_Assigned task_
Across the entries that follow, how many lines have the word "caption" in them? Give only the number.

Document images with source code:
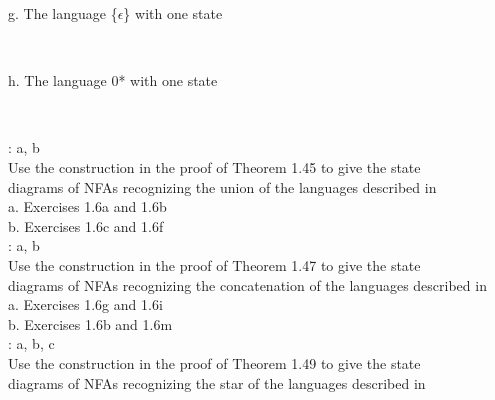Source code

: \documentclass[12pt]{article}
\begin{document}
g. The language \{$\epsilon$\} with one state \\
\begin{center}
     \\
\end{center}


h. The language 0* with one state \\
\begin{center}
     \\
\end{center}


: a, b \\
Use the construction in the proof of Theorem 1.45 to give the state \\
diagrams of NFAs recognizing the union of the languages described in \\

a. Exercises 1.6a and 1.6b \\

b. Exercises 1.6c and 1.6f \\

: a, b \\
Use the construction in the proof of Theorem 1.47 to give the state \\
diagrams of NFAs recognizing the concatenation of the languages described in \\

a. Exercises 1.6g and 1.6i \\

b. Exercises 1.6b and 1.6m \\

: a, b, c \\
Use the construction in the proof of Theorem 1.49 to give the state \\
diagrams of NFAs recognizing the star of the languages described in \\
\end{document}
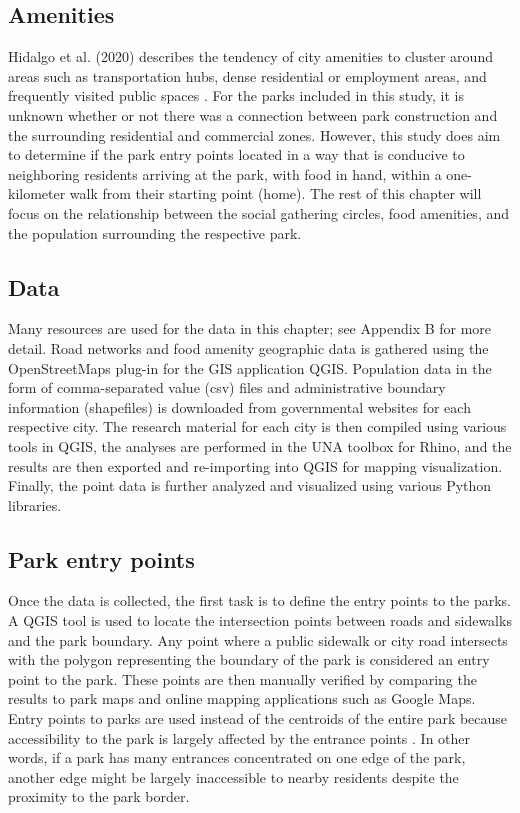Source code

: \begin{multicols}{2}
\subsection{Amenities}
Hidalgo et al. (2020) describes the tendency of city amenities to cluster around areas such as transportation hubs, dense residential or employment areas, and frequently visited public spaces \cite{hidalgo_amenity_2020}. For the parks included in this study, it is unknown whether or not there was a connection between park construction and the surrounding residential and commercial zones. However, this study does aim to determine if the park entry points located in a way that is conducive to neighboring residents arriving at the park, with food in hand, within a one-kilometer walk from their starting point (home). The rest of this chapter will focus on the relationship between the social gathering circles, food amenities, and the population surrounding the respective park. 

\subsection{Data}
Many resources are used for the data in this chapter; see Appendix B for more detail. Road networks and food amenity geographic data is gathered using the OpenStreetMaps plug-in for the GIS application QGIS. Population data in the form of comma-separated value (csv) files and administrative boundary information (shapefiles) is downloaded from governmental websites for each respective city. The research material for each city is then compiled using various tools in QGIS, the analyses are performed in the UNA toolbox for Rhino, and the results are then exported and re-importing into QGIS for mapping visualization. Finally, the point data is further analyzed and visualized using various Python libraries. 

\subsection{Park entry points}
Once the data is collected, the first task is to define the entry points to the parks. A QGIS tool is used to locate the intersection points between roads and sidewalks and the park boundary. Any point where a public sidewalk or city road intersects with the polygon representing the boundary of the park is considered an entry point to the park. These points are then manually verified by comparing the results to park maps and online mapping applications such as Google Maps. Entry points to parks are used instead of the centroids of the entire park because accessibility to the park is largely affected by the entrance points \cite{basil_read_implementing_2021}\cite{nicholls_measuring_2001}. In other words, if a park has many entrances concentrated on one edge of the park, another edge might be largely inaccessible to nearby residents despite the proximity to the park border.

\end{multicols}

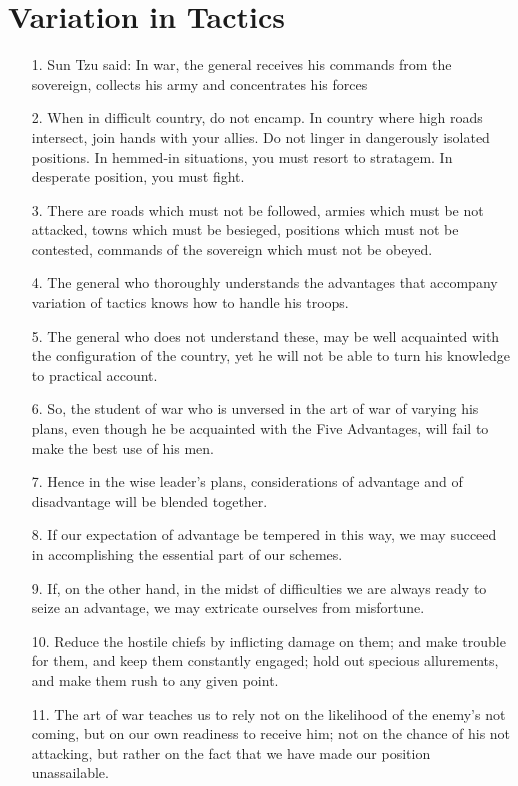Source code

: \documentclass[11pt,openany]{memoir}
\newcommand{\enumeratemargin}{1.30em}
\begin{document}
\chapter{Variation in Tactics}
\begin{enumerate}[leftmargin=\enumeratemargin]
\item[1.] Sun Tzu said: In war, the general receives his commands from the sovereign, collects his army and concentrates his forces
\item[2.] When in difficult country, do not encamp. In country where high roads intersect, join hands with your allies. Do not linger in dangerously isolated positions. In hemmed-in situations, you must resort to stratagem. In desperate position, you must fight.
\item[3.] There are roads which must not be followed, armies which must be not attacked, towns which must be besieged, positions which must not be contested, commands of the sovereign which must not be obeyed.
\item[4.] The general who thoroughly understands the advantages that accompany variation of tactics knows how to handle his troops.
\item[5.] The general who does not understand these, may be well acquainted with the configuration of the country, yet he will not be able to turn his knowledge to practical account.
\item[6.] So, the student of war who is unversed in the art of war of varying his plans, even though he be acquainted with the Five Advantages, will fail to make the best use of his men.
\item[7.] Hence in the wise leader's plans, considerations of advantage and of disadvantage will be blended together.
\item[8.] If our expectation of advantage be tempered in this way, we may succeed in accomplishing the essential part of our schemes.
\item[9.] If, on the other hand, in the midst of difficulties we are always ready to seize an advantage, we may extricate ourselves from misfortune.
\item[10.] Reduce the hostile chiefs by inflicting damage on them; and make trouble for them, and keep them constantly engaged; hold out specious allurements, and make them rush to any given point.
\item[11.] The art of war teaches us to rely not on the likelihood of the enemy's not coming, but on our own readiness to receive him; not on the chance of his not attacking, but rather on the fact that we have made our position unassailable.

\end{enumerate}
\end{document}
==
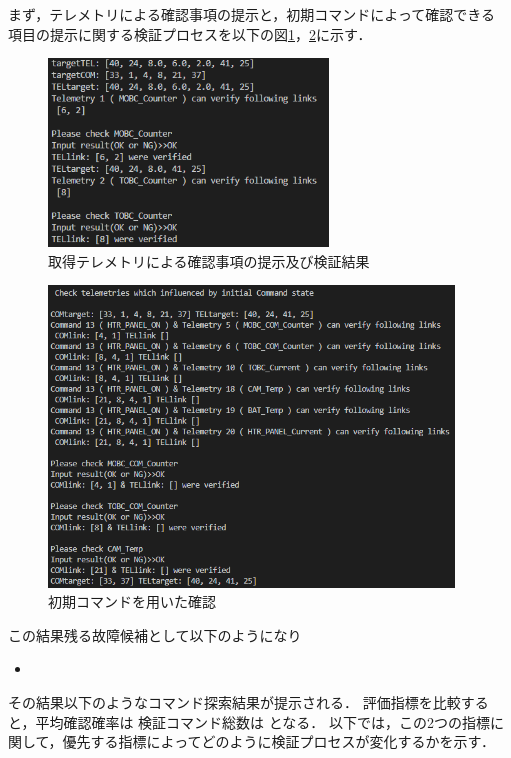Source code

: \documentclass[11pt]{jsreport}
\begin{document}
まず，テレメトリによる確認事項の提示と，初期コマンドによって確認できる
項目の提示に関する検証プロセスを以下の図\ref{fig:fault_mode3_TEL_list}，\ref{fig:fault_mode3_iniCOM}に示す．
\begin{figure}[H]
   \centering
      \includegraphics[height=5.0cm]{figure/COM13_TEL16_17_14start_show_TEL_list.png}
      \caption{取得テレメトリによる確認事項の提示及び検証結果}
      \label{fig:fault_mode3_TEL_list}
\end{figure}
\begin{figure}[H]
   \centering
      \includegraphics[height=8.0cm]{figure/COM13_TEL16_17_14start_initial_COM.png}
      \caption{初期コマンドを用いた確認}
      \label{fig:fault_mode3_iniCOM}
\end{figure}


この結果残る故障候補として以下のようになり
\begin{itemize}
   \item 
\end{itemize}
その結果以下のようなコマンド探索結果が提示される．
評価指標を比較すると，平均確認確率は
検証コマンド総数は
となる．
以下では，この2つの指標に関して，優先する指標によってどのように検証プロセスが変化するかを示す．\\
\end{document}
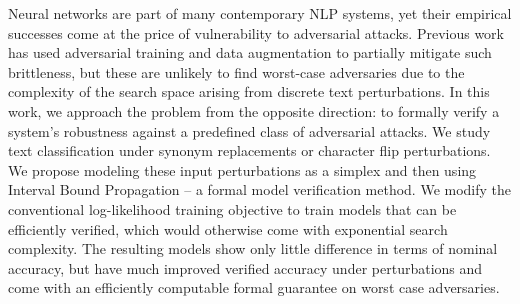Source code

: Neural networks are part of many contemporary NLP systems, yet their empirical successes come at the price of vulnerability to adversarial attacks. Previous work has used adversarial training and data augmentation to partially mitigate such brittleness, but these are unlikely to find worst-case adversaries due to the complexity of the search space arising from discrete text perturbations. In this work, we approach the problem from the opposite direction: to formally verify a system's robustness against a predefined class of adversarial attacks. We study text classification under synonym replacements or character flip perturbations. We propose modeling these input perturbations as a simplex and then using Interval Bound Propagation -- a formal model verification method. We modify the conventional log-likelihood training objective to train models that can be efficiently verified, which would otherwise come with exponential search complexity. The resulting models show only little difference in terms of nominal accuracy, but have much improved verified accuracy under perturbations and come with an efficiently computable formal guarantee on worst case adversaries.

_Result of this task_
2